Граф с негодованием отмел обвинения, но сама его реакция красноречиво говорит о том, насколько он был уязвим к выпадам такого рода: «Я пишу эти слова во имя истины, а не защиты своего доброго имени. Я призываю величие Бога мне в свидетели и заявляю, что выдвинутые в мой адрес обвинения ложны и несправедливы. Со времени моего отплытия в Испанию не позволил я себе ни единой несдержанности в отношении особ женского пола»[1029].
Однако обвинения не были голословными: спустя четыре месяца, когда графиня вернулась ко двору на Пасху, граф снова вступил с ней в любовную связь[1030]. При этом за несколько дней до этого королеве пришлось отчитать и наказать (в ход пошли даже руки) двух своих до времени созревших фрейлин — Бесс Бриджес и Бесс Рассел. Провинились они тем, что, приняв «хмельных напитков», прокрались в тайные покои и наблюдали за игрой графа Эссекса в теннис[1031]. Елизавета была уверена, что с собой фрейлины прихватили предкоитальные контрацептивы, а именно вагинальные свечи из обваренных и перемолотых горьких миндальных орехов[1032].

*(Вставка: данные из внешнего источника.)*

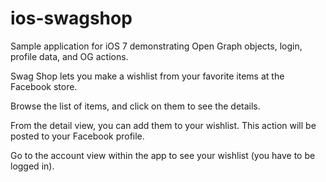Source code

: ios-swagshop
============

Sample application for iOS 7 demonstrating Open Graph objects, login, profile data, and OG actions.

Swag Shop lets you make a wishlist from your favorite items at the Facebook store. 

Browse the list of items, and click on them to see the details.

From the detail view, you can add them to your wishlist. This action will be posted to your Facebook profile.

Go to the account view within the app to see your wishlist (you have to be logged in).

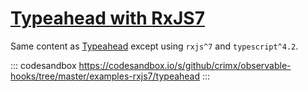 # [Typeahead with RxJS7](https://github.com/crimx/observable-hooks/tree/master/examples-rxjs7/typeahead)

Same content as [Typeahead](https://github.com/crimx/observable-hooks/tree/master/examples/typeahead) except using `rxjs^7` and `typescript^4.2`.

::: codesandbox https://codesandbox.io/s/github/crimx/observable-hooks/tree/master/examples-rxjs7/typeahead
:::

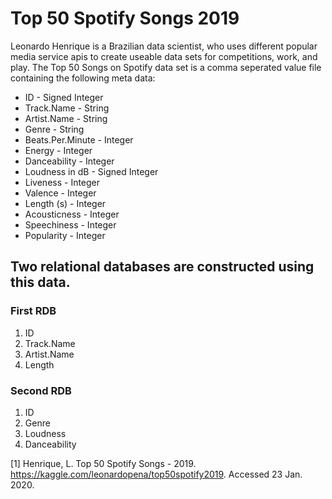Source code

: # Top 50 Spotify Songs 2019

Leonardo Henrique is a Brazilian data scientist, who uses different popular media service apis to create useable data sets for competitions, work, and play. The Top 50 Songs on Spotify data set is a comma seperated value file containing the following meta data:

<ul>
  <li>ID - Signed Integer</li>
  <li>Track.Name - String</li>
  <li>Artist.Name - String</li>
  <li>Genre - String</li>
  <li>Beats.Per.Minute - Integer</li>
  <li>Energy - Integer</li>
  <li>Danceability - Integer</li>
  <li>Loudness in dB - Signed Integer</li>
  <li>Liveness - Integer</li>
  <li>Valence - Integer</li>
  <li>Length (s) - Integer</li>
  <li>Acousticness - Integer</li>
  <li>Speechiness - Integer</li>
  <li>Popularity - Integer</li>
</ul>

## Two relational databases are constructed using this data.

### First RDB
<ol>
  <li>ID</li>
  <li>Track.Name</li>
  <li>Artist.Name</li>
  <li>Length</li>
</ol>

### Second RDB
<ol>
  <li>ID</li>
  <li>Genre</li>
  <li>Loudness</li>
  <li>Danceability</li>
</ol>

<a id="1">[1]</a>
Henrique, L. Top 50 Spotify Songs - 2019. https://kaggle.com/leonardopena/top50spotify2019. Accessed 23 Jan. 2020.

Однако Эссексу представилась еще одна, последняя возможность взять реванш — и вновь в противостоянии с Испанией. Филипп II, которому было уж за семьдесят, поклялся отомстить за взятие Кадиса. Король страдал от подагры и артрита и почти не мог двигаться. Слуга массировал ему ноги и ступни каждое утро в течение часа. В гневе король кричал, что продаст все, что у него есть, до последнего канделябра, но Елизавете отомстит[1033].
Его жажда разрушения была столь велика, что впервые в жизни он позволил себе действовать импульсивно: 15 октября 1596 года вторая Великая армада готовилась выйти в плавание, хотя сезон для экспедиции был уже слишком неподходящий, чтобы рассчитывать на успех[1034]. Случай поистине исключительный, ибо никогда ранее Филипп не поддавался на провокации, жертвуя долгосрочными стратегическими целями ради сиюминутных чаяний. Образованнейший и умнейший из европейских монархов, он тем не менее никак не мог справиться с некоторыми своими слабостями, в частности с навязчивой потребностью контролировать каждый шаг своих военачальников.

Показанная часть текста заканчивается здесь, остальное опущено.